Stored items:

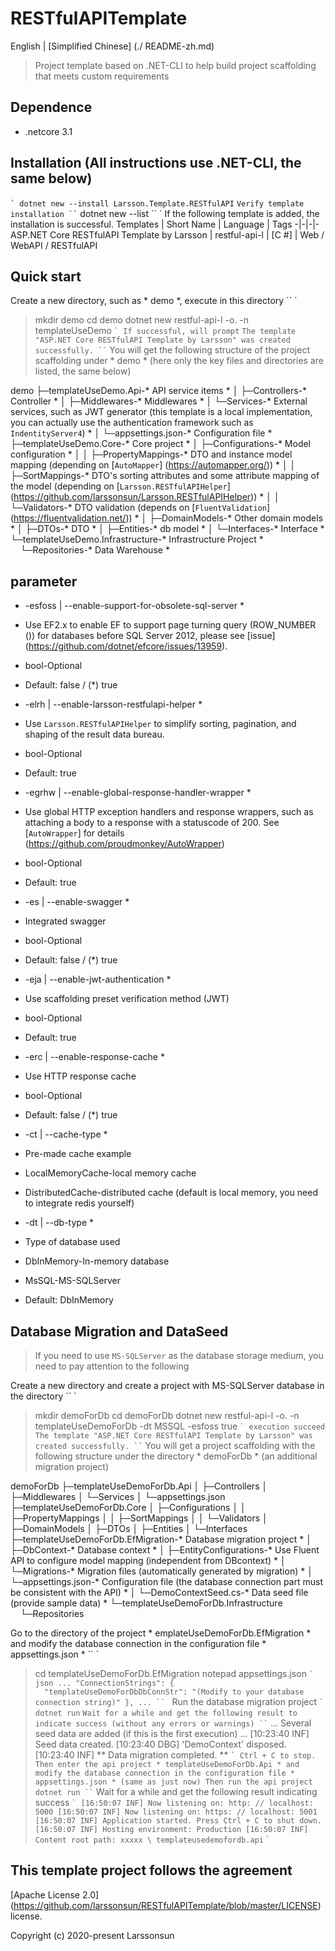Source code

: # RESTfulAPITemplate
English | [Simplified Chinese] (./ README-zh.md)
> Project template based on .NET-CLI to help build project scaffolding that meets custom requirements
## Dependence
* .netcore 3.1

## Installation (All instructions use .NET-CLI, the same below)
`` `
dotnet new --install Larsson.Template.RESTfulAPI
`` `
Verify template installation
`` `
dotnet new --list
`` `
If the following template is added, the installation is successful.
Templates | Short Name | Language | Tags
-|-|-|-
ASP.NET Core RESTfulAPI Template by Larsson | restful-api-l | [C #] | Web / WebAPI / RESTfulAPI
## Quick start
Create a new directory, such as * demo *, execute in this directory
`` `
> mkdir demo
> cd demo
> dotnet new restful-api-l -o. -n templateUseDemo
`` `
If successful, will prompt
`` `
The template "ASP.NET Core RESTfulAPI Template by Larsson" was created successfully.
`` `
You will get the following structure of the project scaffolding under * demo * (here only the key files and directories are listed, the same below)

demo
├─templateUseDemo.Api-* API service items *
│ ├─Controllers-* Controller *
│ ├─Middlewares-* Middlewares *
│ └─Services-* External services, such as JWT generator (this template is a local implementation, you can actually use the authentication framework such as `IndentityServer4`) *
│ └─appsettings.json-* Configuration file *
├─templateUseDemo.Core-* Core project *
│ ├─Configurations-* Model configuration *
│ │ ├─PropertyMappings-* DTO and instance model mapping (depending on [`AutoMapper`] (https://automapper.org/)) *
│ │ ├─SortMappings-* DTO's sorting attributes and some attribute mapping of the model (depending on [`Larsson.RESTfulAPIHelper`] (https://github.com/larssonsun/Larsson.RESTfulAPIHelper)) *
│ │ └─Validators-* DTO validation (depends on [`FluentValidation`] (https://fluentvalidation.net/)) *
│ ├─DomainModels-* Other domain models *
│ ├─DTOs-* DTO *
│ ├─Entities-* db model *
│ └─Interfaces-* Interface *
└─templateUseDemo.Infrastructure-* Infrastructure Project *
    └─Repositories-* Data Warehouse *

## parameter
* -esfoss | --enable-support-for-obsolete-sql-server *
* Use EF2.x to enable EF to support page turning query (ROW_NUMBER ()) for databases before SQL Server 2012, please see [issue] (https://github.com/dotnet/efcore/issues/13959).
* bool-Optional
* Default: false / (*) true

* -elrh | --enable-larsson-restfulapi-helper *
* Use `Larsson.RESTfulAPIHelper` to simplify sorting, pagination, and shaping of the result data bureau.
* bool-Optional
* Default: true

* -egrhw | --enable-global-response-handler-wrapper *
* Use global HTTP exception handlers and response wrappers, such as attaching a body to a response with a statuscode of 200. See [`AutoWrapper`] for details (https://github.com/proudmonkey/AutoWrapper)
* bool-Optional
* Default: true

* -es | --enable-swagger *
* Integrated swagger
* bool-Optional
* Default: false / (*) true

* -eja | --enable-jwt-authentication *
* Use scaffolding preset verification method (JWT)
* bool-Optional
* Default: true

* -erc | --enable-response-cache *
* Use HTTP response cache
* bool-Optional
* Default: false / (*) true

* -ct | --cache-type *
* Pre-made cache example
* LocalMemoryCache-local memory cache
* DistributedCache-distributed cache (default is local memory, you need to integrate redis yourself)

* -dt | --db-type *
* Type of database used
* DbInMemory-In-memory database
* MsSQL-MS-SQLServer
* Default: DbInMemory
## Database Migration and DataSeed
> If you need to use `MS-SQLServer` as the database storage medium, you need to pay attention to the following

Create a new directory and create a project with MS-SQLServer database in the directory
`` `
> mkdir demoForDb
> cd demoForDb
> dotnet new restful-api-l -o. -n templateUseDemoForDb -dt MSSQL -esfoss true
`` `
execution succeed
`` `
The template "ASP.NET Core RESTfulAPI Template by Larsson" was created successfully.
`` `
You will get a project scaffolding with the following structure under the directory * demoForDb * (an additional migration project)

demoForDb
├─templateUseDemoForDb.Api
│ ├─Controllers
│ ├─Middlewares
│ └─Services
│ └─appsettings.json
├─templateUseDemoForDb.Core
│ ├─Configurations
│ │ ├─PropertyMappings
│ │ ├─SortMappings
│ │ └─Validators
│ ├─DomainModels
│ ├─DTOs
│ ├─Entities
│ └─Interfaces
├─templateUseDemoForDb.EfMigration-* Database migration project *
│ ├─DbContext-* Database context *
│ ├─EntityConfigurations-* Use Fluent API to configure model mapping (independent from DBcontext) *
│ └─Migrations-* Migration files (automatically generated by migration) *
│ └─appsettings.json-* Configuration file (the database connection part must be consistent with the API) *
│ └─DemoContextSeed.cs-* Data seed file (provide sample data) *
└─templateUseDemoForDb.Infrastructure
    └─Repositories

Go to the directory of the project * emplateUseDemoForDb.EfMigration * and modify the database connection in the configuration file * appsettings.json *
`` `
> cd templateUseDemoForDb.EfMigration
> notepad appsettings.json
`` `
`` `json
...
"ConnectionStrings": {
  "templateUseDemoForDbDbConnStr": "(Modify to your database connection string)"
},
...
`` `
Run the database migration project
`` `
> dotnet run
`` `
Wait for a while and get the following result to indicate success (without any errors or warnings)
`` `
...
Several seed data are added (if this is the first execution)
...
[10:23:40 INF] Seed data created.
[10:23:40 DBG] 'DemoContext' disposed.
[10:23:40 INF] ** Data migration completed. **
`` `
Ctrl + C to stop. Then enter the api project * templateUseDemoForDb.Api * and modify the database connection in the configuration file * appsettings.json * (same as just now)
Then run the api project
`` `
> dotnet run
`` `
Wait for a while and get the following result indicating success
`` `
[16:50:07 INF] Now listening on: http: // localhost: 5000
[16:50:07 INF] Now listening on: https: // localhost: 5001
[16:50:07 INF] Application started. Press Ctrl + C to shut down.
[16:50:07 INF] Hosting environment: Production
[16:50:07 INF] Content root path: xxxxx \ templateusedemofordb.api
`` `

## This template project follows the agreement
[Apache License 2.0] (https://github.com/larssonsun/RESTfulAPITemplate/blob/master/LICENSE) license.

Copyright (c) 2020-present Larssonsun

**ASSIGNMENT:** Give back the entries verbatim but drop every picture.

**WRITTEN RESPONSE:**
Source code

: # RESTfulAPITemplate
English | [Simplified Chinese] (./ README-zh.md)
> Project template based on .NET-CLI to help build project scaffolding that meets custom requirements
## Dependence
* .netcore 3.1

## Installation (All instructions use .NET-CLI, the same below)
`` `
dotnet new --install Larsson.Template.RESTfulAPI
`` `
Verify template installation
`` `
dotnet new --list
`` `
If the following template is added, the installation is successful.
Templates | Short Name | Language | Tags
-|-|-|-
ASP.NET Core RESTfulAPI Template by Larsson | restful-api-l | [C #] | Web / WebAPI / RESTfulAPI
## Quick start
Create a new directory, such as * demo *, execute in this directory
`` `
> mkdir demo
> cd demo
> dotnet new restful-api-l -o. -n templateUseDemo
`` `
If successful, will prompt
`` `
The template "ASP.NET Core RESTfulAPI Template by Larsson" was created successfully.
`` `
You will get the following structure of the project scaffolding under * demo * (here only the key files and directories are listed, the same below)

demo
├─templateUseDemo.Api-* API service items *
│ ├─Controllers-* Controller *
│ ├─Middlewares-* Middlewares *
│ └─Services-* External services, such as JWT generator (this template is a local implementation, you can actually use the authentication framework such as `IndentityServer4`) *
│ └─appsettings.json-* Configuration file *
├─templateUseDemo.Core-* Core project *
│ ├─Configurations-* Model configuration *
│ │ ├─PropertyMappings-* DTO and instance model mapping (depending on [`AutoMapper`] (https://automapper.org/)) *
│ │ ├─SortMappings-* DTO's sorting attributes and some attribute mapping of the model (depending on [`Larsson.RESTfulAPIHelper`] (https://github.com/larssonsun/Larsson.RESTfulAPIHelper)) *
│ │ └─Validators-* DTO validation (depends on [`FluentValidation`] (https://fluentvalidation.net/)) *
│ ├─DomainModels-* Other domain models *
│ ├─DTOs-* DTO *
│ ├─Entities-* db model *
│ └─Interfaces-* Interface *
└─templateUseDemo.Infrastructure-* Infrastructure Project *
    └─Repositories-* Data Warehouse *

## parameter
* -esfoss | --enable-support-for-obsolete-sql-server *
* Use EF2.x to enable EF to support page turning query (ROW_NUMBER ()) for databases before SQL Server 2012, please see [issue] (https://github.com/dotnet/efcore/issues/13959).
* bool-Optional
* Default: false / (*) true

* -elrh | --enable-larsson-restfulapi-helper *
* Use `Larsson.RESTfulAPIHelper` to simplify sorting, pagination, and shaping of the result data bureau.
* bool-Optional
* Default: true

* -egrhw | --enable-global-response-handler-wrapper *
* Use global HTTP exception handlers and response wrappers, such as attaching a body to a response with a statuscode of 200. See [`AutoWrapper`] for details (https://github.com/proudmonkey/AutoWrapper)
* bool-Optional
* Default: true

* -es | --enable-swagger *
* Integrated swagger
* bool-Optional
* Default: false / (*) true

* -eja | --enable-jwt-authentication *
* Use scaffolding preset verification method (JWT)
* bool-Optional
* Default: true

* -erc | --enable-response-cache *
* Use HTTP response cache
* bool-Optional
* Default: false / (*) true

* -ct | --cache-type *
* Pre-made cache example
* LocalMemoryCache-local memory cache
* DistributedCache-distributed cache (default is local memory, you need to integrate redis yourself)

* -dt | --db-type *
* Type of database used
* DbInMemory-In-memory database
* MsSQL-MS-SQLServer
* Default: DbInMemory
## Database Migration and DataSeed
> If you need to use `MS-SQLServer` as the database storage medium, you need to pay attention to the following

Create a new directory and create a project with MS-SQLServer database in the directory
`` `
> mkdir demoForDb
> cd demoForDb
> dotnet new restful-api-l -o. -n templateUseDemoForDb -dt MSSQL -esfoss true
`` `
execution succeed
`` `
The template "ASP.NET Core RESTfulAPI Template by Larsson" was created successfully.
`` `
You will get a project scaffolding with the following structure under the directory * demoForDb * (an additional migration project)

demoForDb
├─templateUseDemoForDb.Api
│ ├─Controllers
│ ├─Middlewares
│ └─Services
│ └─appsettings.json
├─templateUseDemoForDb.Core
│ ├─Configurations
│ │ ├─PropertyMappings
│ │ ├─SortMappings
│ │ └─Validators
│ ├─DomainModels
│ ├─DTOs
│ ├─Entities
│ └─Interfaces
├─templateUseDemoForDb.EfMigration-* Database migration project *
│ ├─DbContext-* Database context *
│ ├─EntityConfigurations-* Use Fluent API to configure model mapping (independent from DBcontext) *
│ └─Migrations-* Migration files (automatically generated by migration) *
│ └─appsettings.json-* Configuration file (the database connection part must be consistent with the API) *
│ └─DemoContextSeed.cs-* Data seed file (provide sample data) *
└─templateUseDemoForDb.Infrastructure
    └─Repositories

Go to the directory of the project * emplateUseDemoForDb.EfMigration * and modify the database connection in the configuration file * appsettings.json *
`` `
> cd templateUseDemoForDb.EfMigration
> notepad appsettings.json
`` `
`` `json
...
"ConnectionStrings": {
  "templateUseDemoForDbDbConnStr": "(Modify to your database connection string)"
},
...
`` `
Run the database migration project
`` `
> dotnet run
`` `
Wait for a while and get the following result to indicate success (without any errors or warnings)
`` `
...
Several seed data are added (if this is the first execution)
...
[10:23:40 INF] Seed data created.
[10:23:40 DBG] 'DemoContext' disposed.
[10:23:40 INF] ** Data migration completed. **
`` `
Ctrl + C to stop. Then enter the api project * templateUseDemoForDb.Api * and modify the database connection in the configuration file * appsettings.json * (same as just now)
Then run the api project
`` `
> dotnet run
`` `
Wait for a while and get the following result indicating success
`` `
[16:50:07 INF] Now listening on: http: // localhost: 5000
[16:50:07 INF] Now listening on: https: // localhost: 5001
[16:50:07 INF] Application started. Press Ctrl + C to shut down.
[16:50:07 INF] Hosting environment: Production
[16:50:07 INF] Content root path: xxxxx \ templateusedemofordb.api
`` `

## This template project follows the agreement
[Apache License 2.0] (https://github.com/larssonsun/RESTfulAPITemplate/blob/master/LICENSE) license.

Copyright (c) 2020-present Larssonsun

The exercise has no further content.